京都地方裁判所 昭和37年(ワ)1044号 判決 1965年10月02日
原告 富岡専之助
右訴訟代理人弁護士 池口勝磨
被告 下中峯太郎
右訴訟代理人弁護士 小林為太郎
被告 林悦子
主文
1、被告下中峯太郎は原告に対し、別紙目録記載の物件につき、昭和三七年一〇月三日京都地方法務局受付第二七、七二四号をもって為された所有権移転登記の抹消登記手続をせよ。
2、被告林悦子は、別紙目録記載の物件につき、その登記名義を回復したときは、原告に対し、右物件につき所有権移転登記手続をせよ。
3、訴訟費用は被告等の負担とする。
事実
原告訴訟代理人は、主文と同旨の判決を求め、その請求原因として次のとおり述べた。
「一、別紙目録記載の物件(以下本件物件と略称する)は、原告が昭和三四年一一月三〇日訴外中谷麻子から代金一一五万円で買受けてその所有権を取得し、同年一二月二日所有権移転請求権保全の仮登記を了していたものであるが、当時、原告は訴外朝田から本件物件等について差押等を受ける虞があったことから、知人であった被告林との間で、被告林は原告から請求のあったときは直ちに原告名義に所有権移転登記手続をする旨の約定をした上、昭和三六年六月三〇日に被告林が本件物件を購入したものとして、被告林名義で所有権移転登記手続をなしていたものである。
二、従って、原告と被告林との間でなされた所有権移転行為は、通謀虚偽表示によるものであって無効であり、本件物件は依然原告の所有に属し、被告林は単に登記簿上の名義人であるに過ぎないところ、本件物件には被告下中の為の主文第一項掲記のとおりの売買を原因とする所有権移転登記がなされている。
三、しかしながら、原告は被告下中に本件物件を売却したこともなく、又、被告林も被告下中に本件物件を売却したことはなく、右登記は何等の権利取得原因なくして為された無効のものである。

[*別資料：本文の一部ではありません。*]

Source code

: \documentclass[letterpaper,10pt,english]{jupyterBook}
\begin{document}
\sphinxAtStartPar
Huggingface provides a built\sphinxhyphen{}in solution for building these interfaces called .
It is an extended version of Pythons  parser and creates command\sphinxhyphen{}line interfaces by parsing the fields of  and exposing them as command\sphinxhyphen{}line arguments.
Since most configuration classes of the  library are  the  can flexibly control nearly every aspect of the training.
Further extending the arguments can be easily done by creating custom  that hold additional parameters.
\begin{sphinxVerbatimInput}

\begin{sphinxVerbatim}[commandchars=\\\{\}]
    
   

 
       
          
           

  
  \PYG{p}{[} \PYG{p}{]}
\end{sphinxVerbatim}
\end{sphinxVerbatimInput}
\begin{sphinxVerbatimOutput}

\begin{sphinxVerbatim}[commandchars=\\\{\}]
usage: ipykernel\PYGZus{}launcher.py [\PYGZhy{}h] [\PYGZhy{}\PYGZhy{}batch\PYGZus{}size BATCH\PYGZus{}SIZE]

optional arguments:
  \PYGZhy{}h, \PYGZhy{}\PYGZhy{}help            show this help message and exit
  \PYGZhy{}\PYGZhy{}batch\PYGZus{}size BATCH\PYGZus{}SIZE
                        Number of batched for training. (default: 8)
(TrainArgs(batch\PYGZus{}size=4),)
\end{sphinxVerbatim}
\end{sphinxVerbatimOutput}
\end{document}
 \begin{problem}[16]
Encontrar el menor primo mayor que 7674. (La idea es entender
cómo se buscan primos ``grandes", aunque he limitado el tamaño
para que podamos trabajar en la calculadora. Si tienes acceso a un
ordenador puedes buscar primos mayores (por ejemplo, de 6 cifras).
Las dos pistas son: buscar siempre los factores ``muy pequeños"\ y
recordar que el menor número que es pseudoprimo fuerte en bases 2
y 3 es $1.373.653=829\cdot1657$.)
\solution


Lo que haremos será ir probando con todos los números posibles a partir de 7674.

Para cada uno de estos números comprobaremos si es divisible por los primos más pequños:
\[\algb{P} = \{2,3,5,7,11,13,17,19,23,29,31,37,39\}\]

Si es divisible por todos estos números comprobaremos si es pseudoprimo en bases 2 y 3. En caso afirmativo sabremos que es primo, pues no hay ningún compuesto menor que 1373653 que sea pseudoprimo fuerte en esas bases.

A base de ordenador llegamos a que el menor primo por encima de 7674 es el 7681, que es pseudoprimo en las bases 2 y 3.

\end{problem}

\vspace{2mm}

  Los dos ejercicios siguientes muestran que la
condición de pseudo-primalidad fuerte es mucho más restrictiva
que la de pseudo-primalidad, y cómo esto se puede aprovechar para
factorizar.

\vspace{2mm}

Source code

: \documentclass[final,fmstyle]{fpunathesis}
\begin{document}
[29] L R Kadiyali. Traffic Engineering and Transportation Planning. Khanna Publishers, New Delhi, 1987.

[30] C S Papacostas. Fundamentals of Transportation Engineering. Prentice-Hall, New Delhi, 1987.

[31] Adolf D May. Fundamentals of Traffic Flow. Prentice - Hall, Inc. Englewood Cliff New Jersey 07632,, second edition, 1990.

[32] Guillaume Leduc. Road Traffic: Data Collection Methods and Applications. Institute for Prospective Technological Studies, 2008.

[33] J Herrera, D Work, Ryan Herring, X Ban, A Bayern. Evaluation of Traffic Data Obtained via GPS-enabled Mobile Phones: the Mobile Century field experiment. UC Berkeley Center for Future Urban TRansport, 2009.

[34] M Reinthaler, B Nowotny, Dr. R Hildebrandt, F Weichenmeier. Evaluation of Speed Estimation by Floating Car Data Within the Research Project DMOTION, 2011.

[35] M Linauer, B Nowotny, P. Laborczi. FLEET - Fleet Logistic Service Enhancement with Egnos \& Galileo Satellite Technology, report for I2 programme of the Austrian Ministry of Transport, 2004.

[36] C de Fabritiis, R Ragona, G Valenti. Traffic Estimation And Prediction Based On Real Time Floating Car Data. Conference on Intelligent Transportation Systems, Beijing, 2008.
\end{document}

四、よって原告は、真の所有権者として被告下中に対し、前記被告下中の為の所有権移転登記の抹消登記手続をなすことを求めるとともに、被告林に対し、約定に基き本件物件につき所有権移転登記手続をなすことを求める。
五、被告下中主張二ないし四の事実はすべて争う。
即ち、被告下中の為の所有権移転登記は、被告下中の娘婿である訴外栗原二郎が、本件物件の所有名義人が被告林となっていることを奇貨とし、被告林と謀り、同人に僅かの金員を与えて行方を晦ませた上、売買名下に義父の被告下中名義で所有権移転登記をなしたに過ぎず、被告下中主張の如き売買はなかったものである。
六、仮に、被告下中において、被告林から何等かの原因により所有権の移転を受けたとしても、被告下中は、娘婿の訴外栗原二郎から本件物件につき被告林の無権利者であることを聞知っていたものであるから、その所有権取得をもって原告に対抗することができないものである。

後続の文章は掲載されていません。